Estimer le coût pour les systèmes de santés des complications obstétricales des mutilations génitales féminines (MGF) dans six pays d’Afrique.

Méthodes

Un modèle multi-états a permis de décrire six cohortes de 100 000 jeunes filles de 15 ans au départ, destinées à survivre jusqu’à l’âge de 45 ans. Les femmes composant les cohortes ont été modélisées comme subissant divers degrés de MGF, comme donnant naissance à des enfants conformément aux statistiques de mortalité et de fécondité de chacun des pays et comme bénéficiant d’une assistance médicale à l’accouchement selon la fréquence observée dans leur pays.
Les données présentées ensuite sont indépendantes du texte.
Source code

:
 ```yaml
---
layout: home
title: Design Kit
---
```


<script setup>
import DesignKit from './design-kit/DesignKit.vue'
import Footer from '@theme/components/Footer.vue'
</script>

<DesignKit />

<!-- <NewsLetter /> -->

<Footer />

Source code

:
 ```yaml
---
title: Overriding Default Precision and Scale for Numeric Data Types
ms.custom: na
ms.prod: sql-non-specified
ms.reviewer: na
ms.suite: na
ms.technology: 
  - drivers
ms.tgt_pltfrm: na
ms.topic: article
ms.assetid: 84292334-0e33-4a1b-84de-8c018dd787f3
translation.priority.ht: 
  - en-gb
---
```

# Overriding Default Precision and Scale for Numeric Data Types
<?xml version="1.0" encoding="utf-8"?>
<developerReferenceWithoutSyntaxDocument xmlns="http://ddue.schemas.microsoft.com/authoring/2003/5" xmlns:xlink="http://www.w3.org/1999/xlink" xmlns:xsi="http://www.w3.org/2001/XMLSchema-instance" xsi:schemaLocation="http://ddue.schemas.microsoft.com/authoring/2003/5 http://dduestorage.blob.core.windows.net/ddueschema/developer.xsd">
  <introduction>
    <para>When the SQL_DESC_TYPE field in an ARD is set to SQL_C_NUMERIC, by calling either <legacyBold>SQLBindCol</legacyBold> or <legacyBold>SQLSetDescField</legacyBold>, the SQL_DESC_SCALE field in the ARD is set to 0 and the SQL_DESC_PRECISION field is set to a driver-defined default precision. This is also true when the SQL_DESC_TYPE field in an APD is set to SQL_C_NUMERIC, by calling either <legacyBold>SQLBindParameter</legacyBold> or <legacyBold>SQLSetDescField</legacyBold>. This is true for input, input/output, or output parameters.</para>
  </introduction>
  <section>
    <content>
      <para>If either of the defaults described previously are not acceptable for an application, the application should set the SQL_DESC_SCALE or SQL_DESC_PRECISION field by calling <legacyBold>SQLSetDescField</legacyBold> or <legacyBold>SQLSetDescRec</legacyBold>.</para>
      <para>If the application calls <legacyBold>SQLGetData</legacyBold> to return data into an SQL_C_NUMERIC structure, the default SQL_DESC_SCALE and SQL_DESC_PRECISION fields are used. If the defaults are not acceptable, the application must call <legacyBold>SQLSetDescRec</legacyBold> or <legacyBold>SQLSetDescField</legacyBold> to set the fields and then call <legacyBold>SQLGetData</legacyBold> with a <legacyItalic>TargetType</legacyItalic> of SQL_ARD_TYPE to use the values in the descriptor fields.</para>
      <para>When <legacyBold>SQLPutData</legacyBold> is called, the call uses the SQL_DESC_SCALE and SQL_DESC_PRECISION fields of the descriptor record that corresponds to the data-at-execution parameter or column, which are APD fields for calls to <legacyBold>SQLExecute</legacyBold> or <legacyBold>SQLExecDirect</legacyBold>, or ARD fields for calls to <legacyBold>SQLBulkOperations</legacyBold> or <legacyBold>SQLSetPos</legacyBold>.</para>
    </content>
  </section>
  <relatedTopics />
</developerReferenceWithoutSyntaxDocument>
Le risque de complication obstétricale a été estimé à partir d’une étude de 2006 portant sur 28 393 femmes. Les coûts pour chaque complication ont été estimés en dollars de parité de pouvoir d’achat (I$) pour 2008 et ajustés par application d’un facteur de 3 %. Le modèle a également déterminé les années de vie perdues du fait des hémorragies obstétricales mortelles. Les auteurs ont fait appel à une analyse de sensibilité multivariée pour estimer l’incertitude entachant les résultats.

Résultats

Les coûts annuels des complications obstétricales liées aux MGF dans les six pays africains étudiés se montaient à I$ 3,7 millions et représentaient 0,1 à 1 % des dépenses publiques pour la santé des femmes de 15 à 45 ans. Parmi les 2,8 millions de jeunes filles actuellement âgées de 15 ans dans ces six pays africains, on s’attend à une perte de 130 000 années de vie du fait des hémorragies obstétricales associées aux FGM, ce qui équivaut à amputer chaque durée de vie d’un demi-mois.

Conclusion

Au-delà des énormes traumatismes psychologiques qu’elles entraînent, les MGF font supporter à la société des pertes de vie et des coûts financiers importants. Le coût des efforts des Etats pour prévenir ces mutilations sera compensé par les économies résultant des complications obstétricales évitées.